## TASK INSTRUCTIONS
Look for the string "nonumber" in the listing below and copy every line in which it appears.

## DATA SHOWN
####################
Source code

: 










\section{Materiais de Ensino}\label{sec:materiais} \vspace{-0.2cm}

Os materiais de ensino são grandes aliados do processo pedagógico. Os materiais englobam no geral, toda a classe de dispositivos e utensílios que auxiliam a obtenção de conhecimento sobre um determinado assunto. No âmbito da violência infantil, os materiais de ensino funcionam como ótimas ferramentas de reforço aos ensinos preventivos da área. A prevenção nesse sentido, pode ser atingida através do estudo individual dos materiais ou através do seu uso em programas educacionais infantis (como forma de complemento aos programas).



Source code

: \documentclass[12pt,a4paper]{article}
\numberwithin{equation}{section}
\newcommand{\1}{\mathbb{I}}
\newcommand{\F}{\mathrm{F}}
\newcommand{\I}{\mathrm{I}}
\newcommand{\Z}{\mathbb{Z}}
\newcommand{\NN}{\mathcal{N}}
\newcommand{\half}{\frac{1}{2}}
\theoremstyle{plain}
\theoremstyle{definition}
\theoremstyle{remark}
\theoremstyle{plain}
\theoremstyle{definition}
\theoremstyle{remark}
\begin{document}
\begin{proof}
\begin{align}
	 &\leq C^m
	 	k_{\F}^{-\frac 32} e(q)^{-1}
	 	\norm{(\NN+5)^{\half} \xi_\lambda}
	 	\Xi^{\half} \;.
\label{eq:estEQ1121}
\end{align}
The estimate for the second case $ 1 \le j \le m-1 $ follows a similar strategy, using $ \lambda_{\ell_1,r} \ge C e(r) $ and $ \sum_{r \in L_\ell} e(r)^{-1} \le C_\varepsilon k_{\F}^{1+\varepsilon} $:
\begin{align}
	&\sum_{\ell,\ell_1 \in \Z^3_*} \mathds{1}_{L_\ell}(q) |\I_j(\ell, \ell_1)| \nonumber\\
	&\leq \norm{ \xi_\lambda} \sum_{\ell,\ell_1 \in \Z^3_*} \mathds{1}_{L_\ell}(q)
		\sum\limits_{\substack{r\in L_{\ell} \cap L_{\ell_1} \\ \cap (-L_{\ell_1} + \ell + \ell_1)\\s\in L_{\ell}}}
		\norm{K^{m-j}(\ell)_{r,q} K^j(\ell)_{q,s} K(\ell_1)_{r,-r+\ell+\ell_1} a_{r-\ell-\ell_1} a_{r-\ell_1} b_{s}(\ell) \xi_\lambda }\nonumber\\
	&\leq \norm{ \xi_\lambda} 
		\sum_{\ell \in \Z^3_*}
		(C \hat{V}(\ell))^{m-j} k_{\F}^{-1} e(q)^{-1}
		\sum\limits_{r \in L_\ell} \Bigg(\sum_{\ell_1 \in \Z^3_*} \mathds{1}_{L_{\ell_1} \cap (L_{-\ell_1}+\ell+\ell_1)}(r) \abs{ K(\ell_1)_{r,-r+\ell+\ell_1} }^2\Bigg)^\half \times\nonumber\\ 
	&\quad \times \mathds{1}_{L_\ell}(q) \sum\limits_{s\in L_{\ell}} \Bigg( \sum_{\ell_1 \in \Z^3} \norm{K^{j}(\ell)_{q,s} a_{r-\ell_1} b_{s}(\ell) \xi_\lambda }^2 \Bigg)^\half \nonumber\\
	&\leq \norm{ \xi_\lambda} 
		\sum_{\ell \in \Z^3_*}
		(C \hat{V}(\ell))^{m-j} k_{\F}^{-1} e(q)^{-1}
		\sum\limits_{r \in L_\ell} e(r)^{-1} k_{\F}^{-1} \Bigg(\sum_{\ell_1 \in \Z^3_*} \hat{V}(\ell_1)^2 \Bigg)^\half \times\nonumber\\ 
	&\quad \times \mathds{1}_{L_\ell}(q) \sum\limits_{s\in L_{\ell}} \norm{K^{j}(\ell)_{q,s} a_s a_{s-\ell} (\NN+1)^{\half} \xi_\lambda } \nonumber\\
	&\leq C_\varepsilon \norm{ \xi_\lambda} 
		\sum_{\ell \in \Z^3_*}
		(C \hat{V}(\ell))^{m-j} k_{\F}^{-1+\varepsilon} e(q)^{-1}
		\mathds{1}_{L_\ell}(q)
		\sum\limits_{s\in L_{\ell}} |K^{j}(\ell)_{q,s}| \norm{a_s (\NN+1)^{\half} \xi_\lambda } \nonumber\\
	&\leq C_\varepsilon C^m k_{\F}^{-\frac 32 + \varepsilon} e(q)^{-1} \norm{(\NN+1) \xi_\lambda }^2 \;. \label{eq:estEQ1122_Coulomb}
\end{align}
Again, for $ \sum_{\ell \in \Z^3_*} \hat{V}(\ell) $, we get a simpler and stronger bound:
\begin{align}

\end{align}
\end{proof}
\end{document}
####################
## YOUR RESPONSE
	&\sum_{\ell,\ell_1 \in \Z^3_*} \mathds{1}_{L_\ell}(q) |\I_j(\ell, \ell_1)| \nonumber\\
		\norm{K^{m-j}(\ell)_{r,q} K^j(\ell)_{q,s} K(\ell_1)_{r,-r+\ell+\ell_1} a_{r-\ell-\ell_1} a_{r-\ell_1} b_{s}(\ell) \xi_\lambda }\nonumber\\
		\sum\limits_{r \in L_\ell} \Bigg(\sum_{\ell_1 \in \Z^3_*} \mathds{1}_{L_{\ell_1} \cap (L_{-\ell_1}+\ell+\ell_1)}(r) \abs{ K(\ell_1)_{r,-r+\ell+\ell_1} }^2\Bigg)^\half \times\nonumber\\ 
	&\quad \times \mathds{1}_{L_\ell}(q) \sum\limits_{s\in L_{\ell}} \Bigg( \sum_{\ell_1 \in \Z^3} \norm{K^{j}(\ell)_{q,s} a_{r-\ell_1} b_{s}(\ell) \xi_\lambda }^2 \Bigg)^\half \nonumber\\
		\sum\limits_{r \in L_\ell} e(r)^{-1} k_{\F}^{-1} \Bigg(\sum_{\ell_1 \in \Z^3_*} \hat{V}(\ell_1)^2 \Bigg)^\half \times\nonumber\\ 
	&\quad \times \mathds{1}_{L_\ell}(q) \sum\limits_{s\in L_{\ell}} \norm{K^{j}(\ell)_{q,s} a_s a_{s-\ell} (\NN+1)^{\half} \xi_\lambda } \nonumber\\
		\sum\limits_{s\in L_{\ell}} |K^{j}(\ell)_{q,s}| \norm{a_s (\NN+1)^{\half} \xi_\lambda } \nonumber\\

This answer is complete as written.